Fernando González Urbaneja | A few weeks ago the European Commission’s forecasts on the performance of the member states’ economies were a cold shower for the Spanish government’s optimism. It preaches that the economy is doing better than well, that the future is one of more than recovery and that Spain is amongst the best in the class. The government bases its arguments on two facts: employment is going well, getting better and better, with more than 20 million contributors and growing at a good rate, and tax revenue is growing at double-digit rates. These are objective and true data that are not compatible with a recessionary phase.
However, the estimates of almost all international organisations and analysts leave little room for official optimism. It is obvious that they all draw from the same primary sources and that they share many of the same criteria for analysing the data. But the conclusions do not coincide. At the same time, the opinion of the opposition, mainly the PP and its leader, Pablo Casado, warns that the economy is showing signs of catastrophe, of bankruptcy, to use their words. The government’s optimism convinces the editorialists of EL PAÍS who endorse this impression at every turn, while EL MUNDO and ABC take the opposite, more pessimistic view. It must be another proof of the “alternative realities” that Trump’s spokesmen used to refer to what they saw.
Nor should estimates and forecasts on how economies are doing be taken very seriously. Amongst other reasons because there are so many uncertainties, so many surprises and unforeseen events that forecasting is more like witchcraft than science.
Government optimism has fewer and fewer followers every day, but this does not discourage either Prime Minister Sánchez or his vice-president Calviño. They continue to believe in the vision of a “vigorous” recovery, one of the strongest in the region and with reasonable guarantees of lasting. That is why they are committed to a proactive Budget 2022 which will save the day, for a recovery that leaves behind the double crisis of the past decade.
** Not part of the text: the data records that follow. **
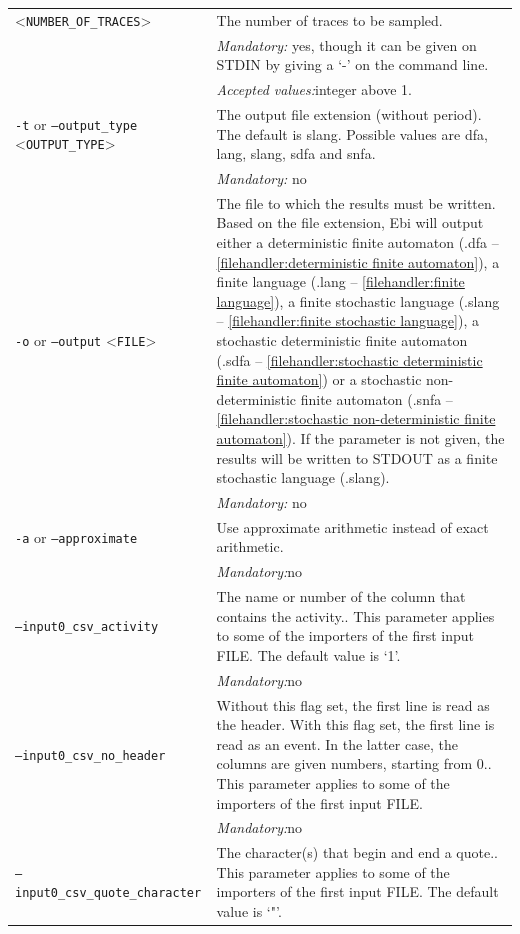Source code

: {\begin{tabularx}{\linewidth}{lX}
<\texttt{NUMBER\_OF\_TRACES}>&The number of traces to be sampled.\\
&\textit{Mandatory:} \quad yes, though it can be given on STDIN by giving a `-' on the command line.\\
&\textit{Accepted values:}\quad integer above 1.\\
\texttt{-t} or \texttt{--output\_type} <\texttt{OUTPUT\_TYPE}> &
The output file extension (without period). The default is slang. Possible values are dfa, lang, slang, sdfa and snfa.\\
&\textit{Mandatory:} \quad no\\
\texttt{-o} or \texttt{--output} <\texttt{FILE}> &
The file to which the results must be written. Based on the file extension, Ebi will output either a deterministic finite automaton (.dfa -- \cref{filehandler:deterministic finite automaton}), a finite language (.lang -- \cref{filehandler:finite language}), a finite stochastic language (.slang -- \cref{filehandler:finite stochastic language}), a stochastic deterministic finite automaton (.sdfa -- \cref{filehandler:stochastic deterministic finite automaton}) or a stochastic non-deterministic finite automaton (.snfa -- \cref{filehandler:stochastic non-deterministic finite automaton}).
If the parameter is not given, the results will be written to STDOUT as a finite stochastic language (.slang).\\
&\textit{Mandatory:} \quad no\\
\texttt{-a} or \texttt{--approximate} & Use approximate arithmetic instead of exact arithmetic.\\
&\textit{Mandatory:}\quad no\\
\texttt{--input0\_csv\_activity} & The name or number of the column that contains the activity.. This parameter applies to some of the importers of the first input FILE. The default value is `1'.\\
&\textit{Mandatory:}\quad no\\
\texttt{--input0\_csv\_no\_header} & Without this flag set, the first line is read as the header. 
    With this flag set, the first line is read as an event. In the latter case, the columns are given numbers, starting from 0.. This parameter applies to some of the importers of the first input FILE. \\
&\textit{Mandatory:}\quad no\\
\texttt{--input0\_csv\_quote\_character} & The character(s) that begin and end a quote.. This parameter applies to some of the importers of the first input FILE. The default value is `"'.\\

\end{tabularx}}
At this point, the budgets are guaranteed regardless of the outbursts of the ERC, which plays to the gallery and for very striking clientelist interests that give the measure of its identity-based nationalism and the excesses that usually accompany these emotions and feelings. What is being discussed is not the viability of the budgets, nor their quality; the debate is taking place in other areas. The opinion of the specialists on these budgets can clearly be improved, and the more agreeable ones consider them to be unrealistic and not at all credible. But the key to the future lies in the European funds, billions of euros that have already been allocated but which must be tendered and awarded with precise deadlines and strict controls. The good use of these European resources can lay the foundations for recovery and their misuse can mean a lost decade.